We now have a viable docking code, and for those who have looked a bit into the manual, there's some of the relative position now displayed on SPEC 33. You can approach and dock ISS, and then undock and leave (there's no real simulation of ISS done when outside of the bubble around the Shuttle yet - it's just loaded into the same orbit when the scenario is selected). I've also started to make the radar ranging via the Ku-antenna usable.
The rest of SPEC 33 is... interesting. Basically it deals a lot with the state vector of the orbiter. It's basically continuously computed via the signal of the IMUs, but this is an error-prone procedure, so it needs to be updated regularly - which is what uplink information, star trackers and COAS are for.
I've started to (optionally) divorce navigation information of the Shuttle from reality to model this better. In this concept, the instruments will show what GNC thinks is the position of the vehicle and the AP tracking and pointing routines will be based on this (wrong) state vector, whereas JSBSIm computes the real state vector.
So it might be that the instruments show you zero meters to ISS whereas in reality you're three meters distant. This can be improved by improving the propagated IMU state vector via the measured and filtered data, e.g. from the ranging radar, which will have a much lower error.

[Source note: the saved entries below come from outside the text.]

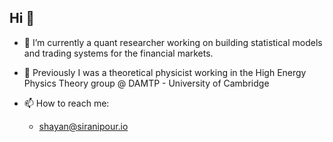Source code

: ## Hi 👋

- 🔭 I’m currently a quant researcher working on building statistical models and trading systems for the financial markets.

- 📖 Previously I was a theoretical physicist working in the High Energy Physics Theory group @ DAMTP - University of Cambridge

- 📫 How to reach me:
  * shayan@siranipour.io
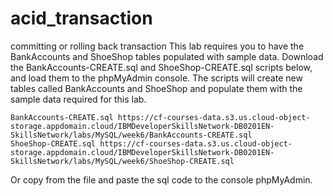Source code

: # acid_transaction
committing or rolling back transaction
This lab requires you to have the BankAccounts and ShoeShop tables populated with sample data.
Download the BankAccounts-CREATE.sql and ShoeShop-CREATE.sql scripts below, and load them to the phpMyAdmin console.
The scripts will create new tables called BankAccounts and ShoeShop and populate them with the sample data required for this lab.

    BankAccounts-CREATE.sql https://cf-courses-data.s3.us.cloud-object-storage.appdomain.cloud/IBMDeveloperSkillsNetwork-DB0201EN-SkillsNetwork/labs/MySQL/week6/BankAccounts-CREATE.sql
    ShoeShop-CREATE.sql https://cf-courses-data.s3.us.cloud-object-storage.appdomain.cloud/IBMDeveloperSkillsNetwork-DB0201EN-SkillsNetwork/labs/MySQL/week6/ShoeShop-CREATE.sql
Or copy from the file and paste the sql code to the console phpMyAdmin.

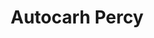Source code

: ---
title: "Autocarh Percy"
url: /ate/autocarh-percy-parque-industrial-el-asesor-mz-x-lt-23/
shop: reparación de automóviles
---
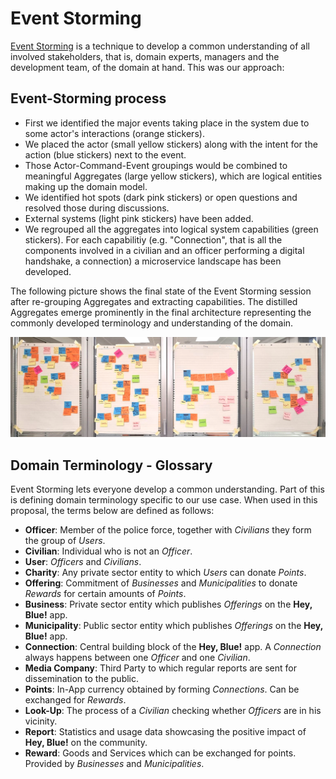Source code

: # Event Storming

[Event Storming](https://www.eventstorming.com/) is a technique to develop a common understanding of all
involved stakeholders, that is, domain experts, managers and the development team, of the domain at hand.
This was our approach:

## Event-Storming process
- First we identified the major events taking place in the system due to some actor's interactions (orange stickers).
- We placed the actor (small yellow stickers) along with the intent for the action (blue stickers) next to the event.
- Those Actor-Command-Event groupings would be combined to meaningful Aggregates (large yellow stickers), which are logical entities making up the domain model.
- We identified hot spots (dark pink stickers) or open questions and resolved those during discussions.
- External systems (light pink stickers) have been added.
- We regrouped all the aggregates into logical system capabilities (green stickers). For each capabilitiy (e.g. "Connection", that is all the components involved in a civilian and an officer performing a digital handshake, a connection) a microservice landscape has been developed.

The following picture shows the final state of the Event Storming session after re-grouping Aggregates and extracting capabilities. The distilled Aggregates emerge prominently in the final architecture representing the commonly developed terminology and understanding of the domain.
<p align="center">
<img width="800" src="resources/event-storming-final-panel.png">
</p>


## Domain Terminology - Glossary

Event Storming lets everyone develop a common understanding. Part of this is defining domain terminology specific
to our use case. When used in this proposal, the terms below are defined as follows:
- **Officer**: Member of the police force, together with *Civilians* they form the group of *Users*.
- **Civilian**: Individual who is not an *Officer*.
- **User**: *Officers* and *Civilians*.
- **Charity**: Any private sector entity to which *Users* can donate *Points*.
- **Offering**: Commitment of *Businesses* and *Municipalities* to donate *Rewards* for certain amounts of *Points*.
- **Business**: Private sector entity which publishes *Offerings* on the **Hey, Blue!** app.
- **Municipality**: Public sector entity which publishes *Offerings* on the **Hey, Blue!** app.
- **Connection**: Central building block of the **Hey, Blue!** app. A *Connection* always happens between one *Officer* and one *Civilian*.
- **Media Company**: Third Party to which regular reports are sent for dissemination to the public.
- **Points**: In-App currency obtained by forming *Connections*. Can be exchanged for *Rewards*.
- **Look-Up**: The process of a *Civilian* checking whether *Officers* are in his vicinity.
- **Report**: Statistics and usage data showcasing the positive impact of **Hey, Blue!** on the community.
- **Reward**: Goods and Services which can be exchanged for points. Provided by *Businesses* and *Municipalities*.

The ultimate and cool goal would be to e.g. implement the COAS attitude fixing procedure correctly - you point the Shuttle at a known star in the sky, center the star in a HUD aiming pattern, select the ID of the star in the avionics and then press attitude reference button when it's really centered. You do this for two stars, and the inertial attitude of the orbiter is fixed. I think if I get this to work, it'd be an incredibly cool feature.